Auferstanden aus Ruinen? 30 Jahre nach der friedlichen Revolution weht im Gägelower Einkaufszentrum MEZ die Fahne der Deutschen Demokratischen Republik (DDR). Marco Voß, Inhaber des Restaurants und Imbisses „eaty“, lädt zur „DDR-Woche“ ein. Dazu passend gibt es noch bis zum Sonnabend kulinarische Klassiker aus dem untergegangenen Arbeiter- und Bauern-Staat und natürlich die entsprechende Dekoration: Servietten und Fähnchen mit den Farben Schwarz, Rot, Gold sowie dem DDR-Staatswappen mit Hammer, Sichel und Ehrenkranz.

Auf der Speisekarte – unter einem Bild eines Trabis, der durch eine Mauer fährt – steht jeden Tag eine andere einst beliebte Gaumenfreude. Marco Voß und seine Mitarbeiterinnen servieren im Hausfrauen-Kittel zum Beispiel Jägerschnitzel mit Tomatensoße und Spirellinudeln, die Forelle „Müllerin“, das Gericht „Falscher Hase“, außerdem ein Thüringer Schweinenackensteak in Bier-Senfsud, die Grützwurst „Tote Oma“ und die „Grilletta“-Boulette.

Essen aus längst vergangenen Zeiten

„Solche Speisen, die es eigentlich in den Restaurants nicht mehr gibt, hatten wir auch schon im vergangenen Jahr serviert. Das kommt sehr gut an. Die Leute freuen sich, sie erinnern sich beim Essen an längst vergangene Zeiten“, erklärt der 35 Jahre alte Restaurant-Chef aus Schmachthagen, der sich öfter besondere Menüs ausdenkt.
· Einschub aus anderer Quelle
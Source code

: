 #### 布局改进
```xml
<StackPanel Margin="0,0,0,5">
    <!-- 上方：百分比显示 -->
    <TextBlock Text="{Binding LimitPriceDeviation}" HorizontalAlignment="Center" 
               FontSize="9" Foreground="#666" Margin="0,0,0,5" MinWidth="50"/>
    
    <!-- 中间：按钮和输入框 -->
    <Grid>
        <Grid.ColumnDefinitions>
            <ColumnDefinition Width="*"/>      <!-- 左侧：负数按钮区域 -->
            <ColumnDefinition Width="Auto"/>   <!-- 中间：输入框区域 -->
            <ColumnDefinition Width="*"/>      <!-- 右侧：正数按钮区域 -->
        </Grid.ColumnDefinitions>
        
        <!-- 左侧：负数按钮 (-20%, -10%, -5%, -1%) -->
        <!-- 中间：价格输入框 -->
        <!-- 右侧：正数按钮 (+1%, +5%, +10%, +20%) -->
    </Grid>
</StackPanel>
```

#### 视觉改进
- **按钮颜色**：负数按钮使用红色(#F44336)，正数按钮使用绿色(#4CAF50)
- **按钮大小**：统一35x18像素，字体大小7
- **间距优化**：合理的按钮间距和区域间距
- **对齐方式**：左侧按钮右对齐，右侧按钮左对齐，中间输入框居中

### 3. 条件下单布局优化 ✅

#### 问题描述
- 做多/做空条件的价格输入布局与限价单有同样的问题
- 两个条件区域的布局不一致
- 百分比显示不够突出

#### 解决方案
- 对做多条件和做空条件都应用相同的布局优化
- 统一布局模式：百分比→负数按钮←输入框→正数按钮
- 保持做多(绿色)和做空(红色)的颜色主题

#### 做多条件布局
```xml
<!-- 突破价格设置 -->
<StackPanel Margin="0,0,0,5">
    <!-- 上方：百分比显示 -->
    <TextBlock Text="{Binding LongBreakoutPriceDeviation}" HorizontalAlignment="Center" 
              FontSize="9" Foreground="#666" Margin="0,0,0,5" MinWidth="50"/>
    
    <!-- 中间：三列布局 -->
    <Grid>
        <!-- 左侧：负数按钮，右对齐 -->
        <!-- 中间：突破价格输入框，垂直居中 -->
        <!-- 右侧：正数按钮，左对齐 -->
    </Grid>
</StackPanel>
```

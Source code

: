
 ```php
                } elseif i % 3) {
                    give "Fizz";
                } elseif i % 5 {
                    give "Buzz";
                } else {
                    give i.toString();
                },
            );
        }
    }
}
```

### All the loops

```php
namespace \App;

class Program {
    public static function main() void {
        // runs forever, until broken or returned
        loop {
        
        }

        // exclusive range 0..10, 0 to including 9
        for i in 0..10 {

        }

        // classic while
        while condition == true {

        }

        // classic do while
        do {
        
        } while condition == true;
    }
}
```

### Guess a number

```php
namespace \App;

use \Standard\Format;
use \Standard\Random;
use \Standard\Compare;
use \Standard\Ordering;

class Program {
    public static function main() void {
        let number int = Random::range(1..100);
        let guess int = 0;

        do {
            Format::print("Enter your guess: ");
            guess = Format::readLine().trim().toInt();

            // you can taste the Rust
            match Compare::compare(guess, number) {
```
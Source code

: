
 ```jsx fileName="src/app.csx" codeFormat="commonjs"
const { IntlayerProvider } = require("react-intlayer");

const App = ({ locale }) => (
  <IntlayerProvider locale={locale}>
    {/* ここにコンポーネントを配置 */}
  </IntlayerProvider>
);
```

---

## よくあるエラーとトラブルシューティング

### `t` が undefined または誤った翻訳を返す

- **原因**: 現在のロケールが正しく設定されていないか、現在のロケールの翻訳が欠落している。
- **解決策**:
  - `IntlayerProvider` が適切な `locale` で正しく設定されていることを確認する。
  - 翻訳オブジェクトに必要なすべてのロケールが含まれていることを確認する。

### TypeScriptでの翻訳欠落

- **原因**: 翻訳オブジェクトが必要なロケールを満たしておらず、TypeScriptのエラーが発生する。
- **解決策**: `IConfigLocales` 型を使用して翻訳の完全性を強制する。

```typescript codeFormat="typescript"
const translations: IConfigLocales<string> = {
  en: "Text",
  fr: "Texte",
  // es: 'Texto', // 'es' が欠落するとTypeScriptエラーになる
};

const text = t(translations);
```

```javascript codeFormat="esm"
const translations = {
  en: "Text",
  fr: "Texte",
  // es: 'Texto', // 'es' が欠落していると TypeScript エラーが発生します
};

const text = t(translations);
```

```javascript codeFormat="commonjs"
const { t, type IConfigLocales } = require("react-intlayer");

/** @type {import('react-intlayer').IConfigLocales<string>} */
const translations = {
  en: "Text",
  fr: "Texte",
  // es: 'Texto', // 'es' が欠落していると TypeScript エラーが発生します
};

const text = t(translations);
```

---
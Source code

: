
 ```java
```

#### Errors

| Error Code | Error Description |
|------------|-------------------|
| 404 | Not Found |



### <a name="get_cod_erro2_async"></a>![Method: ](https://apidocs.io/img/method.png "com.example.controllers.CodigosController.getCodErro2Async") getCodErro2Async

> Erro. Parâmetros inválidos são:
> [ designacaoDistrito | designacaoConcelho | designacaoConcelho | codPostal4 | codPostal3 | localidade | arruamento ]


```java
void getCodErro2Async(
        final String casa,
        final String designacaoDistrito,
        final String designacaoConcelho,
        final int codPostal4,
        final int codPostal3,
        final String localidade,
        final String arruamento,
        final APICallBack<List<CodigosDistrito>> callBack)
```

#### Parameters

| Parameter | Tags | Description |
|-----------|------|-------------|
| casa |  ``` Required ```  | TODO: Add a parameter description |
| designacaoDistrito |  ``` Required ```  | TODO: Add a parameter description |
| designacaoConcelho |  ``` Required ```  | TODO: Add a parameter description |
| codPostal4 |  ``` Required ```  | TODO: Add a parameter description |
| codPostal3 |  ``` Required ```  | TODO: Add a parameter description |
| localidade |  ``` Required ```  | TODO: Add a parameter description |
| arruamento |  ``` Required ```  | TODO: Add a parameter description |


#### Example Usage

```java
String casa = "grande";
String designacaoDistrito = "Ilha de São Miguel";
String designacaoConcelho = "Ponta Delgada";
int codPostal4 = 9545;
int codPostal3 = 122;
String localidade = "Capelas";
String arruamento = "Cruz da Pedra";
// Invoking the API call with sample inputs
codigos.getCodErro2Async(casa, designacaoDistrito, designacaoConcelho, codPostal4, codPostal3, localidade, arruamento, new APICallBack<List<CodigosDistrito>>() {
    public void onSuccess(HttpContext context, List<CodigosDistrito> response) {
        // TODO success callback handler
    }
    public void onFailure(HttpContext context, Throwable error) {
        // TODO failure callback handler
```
Ingeborg Strehlau findet die Idee super. „Ich esse gerne hier, heute zum Beispiel den Hackbraten ,Falscher Hase’ mit Erbsen und Kartoffeln. Es schmeckt lecker, fast so wie damals“, sagt die Frau aus Wismar. Tom Jeromin hat die DDR nicht erlebt. „Aber das Essen ist nicht schlecht, ich werde satt“, so der 19-Jährige aus Grevesmühlen. Sandra Hoffmann aus Lübeck will nun nachlesen, welche Zutaten für die Forelle „Müllerin“ und die „Tote Oma“ benötigt werden. „Nur die DDR-Fahnen hätte man nicht aufhängen müssen. Sie gehörten schließlich zu einem Unrechtsstaat“, meint die Schleswig-Holsteinerin.